How to Assess Scheduling Delays in Construction Projects

Legal Article

How to Assess Scheduling Delays in Construction Projects

Almost 80 percent of construction companies expect delays during most of their jobs. However, though certain construction projects will not be able to mitigate project delays, most contractors blame poor job site coordination as the reason for delays. Below is a list of the different types of scheduling delays and the most common reasons why construction projects experience delays.

Types of Scheduling Delays

When a delay occurs on a construction project, it is vital to determine what category of delay this event falls under. The reason for this is that the contractor and subcontractors on the job may be entitled to additional compensation if the project experiences delays. Below are the four common types of delays.

Critical Delays

A critical delay refers to a delay that affects a project’s completion date or important milestones on the project.
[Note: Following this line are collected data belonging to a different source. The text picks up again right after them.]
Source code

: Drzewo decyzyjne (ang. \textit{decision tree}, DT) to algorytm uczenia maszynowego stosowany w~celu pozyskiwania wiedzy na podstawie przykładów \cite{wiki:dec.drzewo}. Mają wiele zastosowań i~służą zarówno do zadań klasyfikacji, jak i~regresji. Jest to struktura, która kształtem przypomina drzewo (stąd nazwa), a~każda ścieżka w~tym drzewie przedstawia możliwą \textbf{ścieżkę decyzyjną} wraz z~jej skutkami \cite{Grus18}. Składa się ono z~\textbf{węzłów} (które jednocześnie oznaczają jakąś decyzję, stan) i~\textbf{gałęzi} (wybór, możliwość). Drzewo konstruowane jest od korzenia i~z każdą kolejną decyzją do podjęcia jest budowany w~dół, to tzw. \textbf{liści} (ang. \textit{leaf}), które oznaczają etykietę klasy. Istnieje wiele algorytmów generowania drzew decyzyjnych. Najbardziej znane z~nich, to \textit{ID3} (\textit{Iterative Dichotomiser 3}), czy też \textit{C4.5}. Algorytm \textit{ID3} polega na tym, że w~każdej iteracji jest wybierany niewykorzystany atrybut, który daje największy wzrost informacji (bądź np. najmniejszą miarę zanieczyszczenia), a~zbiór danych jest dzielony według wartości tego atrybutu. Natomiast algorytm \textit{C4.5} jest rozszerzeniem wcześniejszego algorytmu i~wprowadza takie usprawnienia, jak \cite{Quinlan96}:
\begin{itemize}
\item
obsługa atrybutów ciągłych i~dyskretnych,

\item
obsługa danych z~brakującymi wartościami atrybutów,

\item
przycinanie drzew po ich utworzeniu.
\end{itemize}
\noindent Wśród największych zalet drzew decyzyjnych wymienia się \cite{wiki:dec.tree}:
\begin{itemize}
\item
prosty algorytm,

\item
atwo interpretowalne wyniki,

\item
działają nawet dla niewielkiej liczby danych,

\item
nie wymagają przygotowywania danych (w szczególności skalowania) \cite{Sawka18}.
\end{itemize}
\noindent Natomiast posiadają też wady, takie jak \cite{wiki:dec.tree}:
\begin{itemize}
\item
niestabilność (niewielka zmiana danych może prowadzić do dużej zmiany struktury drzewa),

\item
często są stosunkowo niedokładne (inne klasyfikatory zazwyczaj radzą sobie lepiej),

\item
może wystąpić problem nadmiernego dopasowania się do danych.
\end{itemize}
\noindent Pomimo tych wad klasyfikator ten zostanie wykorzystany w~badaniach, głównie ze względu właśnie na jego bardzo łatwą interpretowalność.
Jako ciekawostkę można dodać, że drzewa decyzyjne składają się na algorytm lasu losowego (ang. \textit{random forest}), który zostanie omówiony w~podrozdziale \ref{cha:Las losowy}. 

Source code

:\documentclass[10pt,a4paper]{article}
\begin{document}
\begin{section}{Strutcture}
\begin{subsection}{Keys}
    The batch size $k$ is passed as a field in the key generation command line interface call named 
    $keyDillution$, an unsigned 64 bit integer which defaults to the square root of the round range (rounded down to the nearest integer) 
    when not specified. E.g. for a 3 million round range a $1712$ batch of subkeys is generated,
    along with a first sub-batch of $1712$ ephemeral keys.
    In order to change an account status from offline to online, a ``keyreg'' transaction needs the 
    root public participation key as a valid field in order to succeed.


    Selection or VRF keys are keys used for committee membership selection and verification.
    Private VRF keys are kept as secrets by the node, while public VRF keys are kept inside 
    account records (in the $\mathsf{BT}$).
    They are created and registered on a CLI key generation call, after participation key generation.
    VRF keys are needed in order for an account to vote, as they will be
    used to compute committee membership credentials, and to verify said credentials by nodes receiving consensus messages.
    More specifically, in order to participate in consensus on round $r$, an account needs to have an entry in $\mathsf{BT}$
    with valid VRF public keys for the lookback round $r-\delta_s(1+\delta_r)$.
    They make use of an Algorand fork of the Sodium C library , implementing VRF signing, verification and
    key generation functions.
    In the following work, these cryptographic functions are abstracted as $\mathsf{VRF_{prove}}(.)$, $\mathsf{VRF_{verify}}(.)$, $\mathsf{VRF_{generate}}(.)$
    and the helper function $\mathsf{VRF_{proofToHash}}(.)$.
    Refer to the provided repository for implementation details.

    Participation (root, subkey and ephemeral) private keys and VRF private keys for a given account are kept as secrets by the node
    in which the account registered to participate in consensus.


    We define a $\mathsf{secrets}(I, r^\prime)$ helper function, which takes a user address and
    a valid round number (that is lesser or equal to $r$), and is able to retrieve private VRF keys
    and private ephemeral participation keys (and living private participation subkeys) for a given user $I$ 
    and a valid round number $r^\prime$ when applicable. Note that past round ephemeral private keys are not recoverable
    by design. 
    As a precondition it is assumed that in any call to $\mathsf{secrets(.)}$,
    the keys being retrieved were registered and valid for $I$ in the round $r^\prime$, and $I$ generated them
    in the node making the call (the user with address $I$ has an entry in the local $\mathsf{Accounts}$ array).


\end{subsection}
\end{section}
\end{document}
Because of their nature, a construction company cannot make up time in another area to balance out these delays. While not completely fixable, a skilled construction company can minimize the total delays on the project. If one area of the project experiences delays, the construction company will typically try to work on other areas of the project.

Excusable Delays

If the delay is excusable, the property owner cannot hold someone accountable for the delay. Most commonly, excusable delays include things like errors in project specs, hidden issues with the property, dangerous or impending weather conditions, and customer or owner changes. Furthermore, if the delay is excusable, the property owner should give the contractors additional funds or a project extension to make up for the additional work time.

Compensable Delays

Compensable delays allow a contractor to receive more money, time, or both because of a project delay. This type of delay affects a certain party where that party has nothing to do with causing that delay. For example, if an electrician has to wait to install wires because the drywallers took longer than anticipated, the electrician should be given more time to complete their work. Furthermore, in most cases, an excusable delay is a compensable delay.

Concurrent Delays

Concurrent delays occur when there are more than two delays on a single project. These two delays do not have to occur at the same time and instead can happen within a given time frame or can overlap each other.

Most Common Reasons Scheduling Delays

Below are the most common reasons why scheduling delays on construction projects commonly occur.

Weather Delays

Weather delays are the most common reasons for construction delays. Furthermore, these delays are most commonly caused by heavy or excessive rain, snow, winds, or heat.

Budget Delays

Property owner budget delays can completely derail a job. The reason for this is that if there is no money to pay the many different workers on the project, the contractors will not work. Additionally, a project may be set to begin yet the owner of the property cannot secure the financing necessary to start the job.

Labor Scheduling

A contractor may be juggling multiple jobs at once. Thus, a contractor may give a property owner a set start date. However, if they experience delays on other projects, they may not be able to start on time.

Lack of Communication

Similar to labor scheduling, if there is a lack of communication on a project, a job may experience delays before or during the project. Finally, if there is no communication between parties, an issue may occur on the project yet compound into a much larger problem because it is not fixed quickly.

Site Coordination

Site coordination is similar to a lack of communication. For example, multiple parties may be scheduled to work at the same time even though they must have access to the same area.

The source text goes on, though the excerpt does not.